■ INSTRUCTIONS FOR THE TASK:
Each line below from the one containing "with your Edge" through the one containing "## Prerequisites" should be output exactly as it stands, and no other line should appear.

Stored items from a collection
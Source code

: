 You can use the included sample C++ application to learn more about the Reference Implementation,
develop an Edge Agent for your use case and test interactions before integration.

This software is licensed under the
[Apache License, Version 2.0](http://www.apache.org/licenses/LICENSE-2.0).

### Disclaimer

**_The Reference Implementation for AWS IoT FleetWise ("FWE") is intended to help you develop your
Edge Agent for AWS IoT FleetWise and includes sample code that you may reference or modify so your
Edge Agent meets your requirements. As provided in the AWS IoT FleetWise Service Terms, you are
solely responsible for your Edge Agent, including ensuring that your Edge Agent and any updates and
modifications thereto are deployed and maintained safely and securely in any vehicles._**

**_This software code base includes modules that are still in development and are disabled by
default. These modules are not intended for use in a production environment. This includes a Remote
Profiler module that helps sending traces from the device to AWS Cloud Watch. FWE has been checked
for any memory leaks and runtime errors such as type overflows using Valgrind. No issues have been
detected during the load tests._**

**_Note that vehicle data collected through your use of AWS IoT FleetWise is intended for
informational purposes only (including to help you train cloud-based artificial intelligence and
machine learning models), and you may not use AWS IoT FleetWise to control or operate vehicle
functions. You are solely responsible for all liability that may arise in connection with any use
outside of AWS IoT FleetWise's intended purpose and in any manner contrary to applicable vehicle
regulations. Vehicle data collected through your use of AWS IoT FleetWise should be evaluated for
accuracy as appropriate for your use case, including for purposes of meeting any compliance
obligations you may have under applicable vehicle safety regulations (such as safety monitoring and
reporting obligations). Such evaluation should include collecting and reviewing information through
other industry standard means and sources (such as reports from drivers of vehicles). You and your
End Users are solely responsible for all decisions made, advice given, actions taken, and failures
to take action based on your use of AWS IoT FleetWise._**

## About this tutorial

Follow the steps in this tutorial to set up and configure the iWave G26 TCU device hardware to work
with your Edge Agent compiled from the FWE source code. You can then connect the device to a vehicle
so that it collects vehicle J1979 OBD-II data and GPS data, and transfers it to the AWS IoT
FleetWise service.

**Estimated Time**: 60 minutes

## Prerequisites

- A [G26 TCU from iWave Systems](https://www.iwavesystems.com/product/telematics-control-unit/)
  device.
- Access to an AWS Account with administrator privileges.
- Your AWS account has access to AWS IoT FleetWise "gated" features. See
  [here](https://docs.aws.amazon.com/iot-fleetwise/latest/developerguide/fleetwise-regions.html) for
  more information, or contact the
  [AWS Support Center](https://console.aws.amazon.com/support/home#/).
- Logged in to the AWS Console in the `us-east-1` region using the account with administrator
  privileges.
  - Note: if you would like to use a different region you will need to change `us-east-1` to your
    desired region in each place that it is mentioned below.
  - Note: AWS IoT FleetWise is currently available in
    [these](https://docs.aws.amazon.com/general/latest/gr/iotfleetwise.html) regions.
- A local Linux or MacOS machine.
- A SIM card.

■ PROBLEM SOLUTION:
with your Edge Agent compiled from the FWE source code. You can then connect the device to a vehicle
so that it collects vehicle J1979 OBD-II data and GPS data, and transfers it to the AWS IoT
FleetWise service.

**Estimated Time**: 60 minutes

## Prerequisites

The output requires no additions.